### AIM OF THE TASK
Below are the entries; give again exactly the lines from the one mentioning "## Installation" through the one mentioning "Here is how to uninstall the generator", inclusive.

### INPUT DATA
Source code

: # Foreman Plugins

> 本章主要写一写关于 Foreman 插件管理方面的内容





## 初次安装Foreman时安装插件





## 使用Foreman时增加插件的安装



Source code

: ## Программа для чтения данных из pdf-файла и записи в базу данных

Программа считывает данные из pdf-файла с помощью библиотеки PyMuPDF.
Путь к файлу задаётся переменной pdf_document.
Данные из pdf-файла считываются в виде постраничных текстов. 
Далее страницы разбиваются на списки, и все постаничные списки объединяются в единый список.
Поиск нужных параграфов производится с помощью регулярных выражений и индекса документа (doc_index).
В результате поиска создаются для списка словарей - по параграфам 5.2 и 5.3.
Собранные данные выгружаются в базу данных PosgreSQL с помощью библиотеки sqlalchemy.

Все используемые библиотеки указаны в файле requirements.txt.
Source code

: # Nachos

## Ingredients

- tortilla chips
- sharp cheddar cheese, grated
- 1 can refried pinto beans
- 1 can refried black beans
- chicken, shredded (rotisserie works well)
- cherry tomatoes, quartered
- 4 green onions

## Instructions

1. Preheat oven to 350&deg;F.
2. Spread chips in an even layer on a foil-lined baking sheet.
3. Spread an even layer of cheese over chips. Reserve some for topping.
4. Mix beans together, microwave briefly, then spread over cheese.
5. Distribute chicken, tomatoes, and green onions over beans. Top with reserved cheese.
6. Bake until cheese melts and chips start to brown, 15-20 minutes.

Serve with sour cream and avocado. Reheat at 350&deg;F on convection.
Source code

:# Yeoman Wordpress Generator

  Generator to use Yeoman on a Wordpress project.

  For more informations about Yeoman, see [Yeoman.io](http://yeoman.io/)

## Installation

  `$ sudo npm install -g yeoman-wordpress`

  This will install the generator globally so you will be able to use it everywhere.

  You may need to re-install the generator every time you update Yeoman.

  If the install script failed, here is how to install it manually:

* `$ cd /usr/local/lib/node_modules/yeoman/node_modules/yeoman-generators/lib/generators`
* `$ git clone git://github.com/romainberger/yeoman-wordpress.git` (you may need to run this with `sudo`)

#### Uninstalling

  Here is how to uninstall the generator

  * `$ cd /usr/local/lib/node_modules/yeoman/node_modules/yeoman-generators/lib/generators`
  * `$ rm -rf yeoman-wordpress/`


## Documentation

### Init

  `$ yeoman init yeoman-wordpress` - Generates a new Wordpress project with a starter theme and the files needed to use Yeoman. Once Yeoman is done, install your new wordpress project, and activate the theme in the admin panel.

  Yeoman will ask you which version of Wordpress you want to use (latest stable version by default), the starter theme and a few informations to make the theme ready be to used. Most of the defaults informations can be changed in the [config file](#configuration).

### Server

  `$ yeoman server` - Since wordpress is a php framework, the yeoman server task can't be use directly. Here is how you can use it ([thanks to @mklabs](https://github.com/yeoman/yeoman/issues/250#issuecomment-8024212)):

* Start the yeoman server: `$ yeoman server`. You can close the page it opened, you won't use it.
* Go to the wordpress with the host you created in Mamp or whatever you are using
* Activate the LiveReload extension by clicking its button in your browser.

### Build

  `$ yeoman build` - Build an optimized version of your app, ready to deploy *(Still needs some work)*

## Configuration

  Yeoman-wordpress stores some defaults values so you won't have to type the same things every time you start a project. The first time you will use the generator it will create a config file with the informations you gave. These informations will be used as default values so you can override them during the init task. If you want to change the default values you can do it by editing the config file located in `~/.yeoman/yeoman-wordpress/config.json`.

### EXERCISE SOLUTION
## Installation

  `$ sudo npm install -g yeoman-wordpress`

  This will install the generator globally so you will be able to use it everywhere.

  You may need to re-install the generator every time you update Yeoman.

  If the install script failed, here is how to install it manually:

* `$ cd /usr/local/lib/node_modules/yeoman/node_modules/yeoman-generators/lib/generators`
* `$ git clone git://github.com/romainberger/yeoman-wordpress.git` (you may need to run this with `sudo`)

#### Uninstalling

  Here is how to uninstall the generator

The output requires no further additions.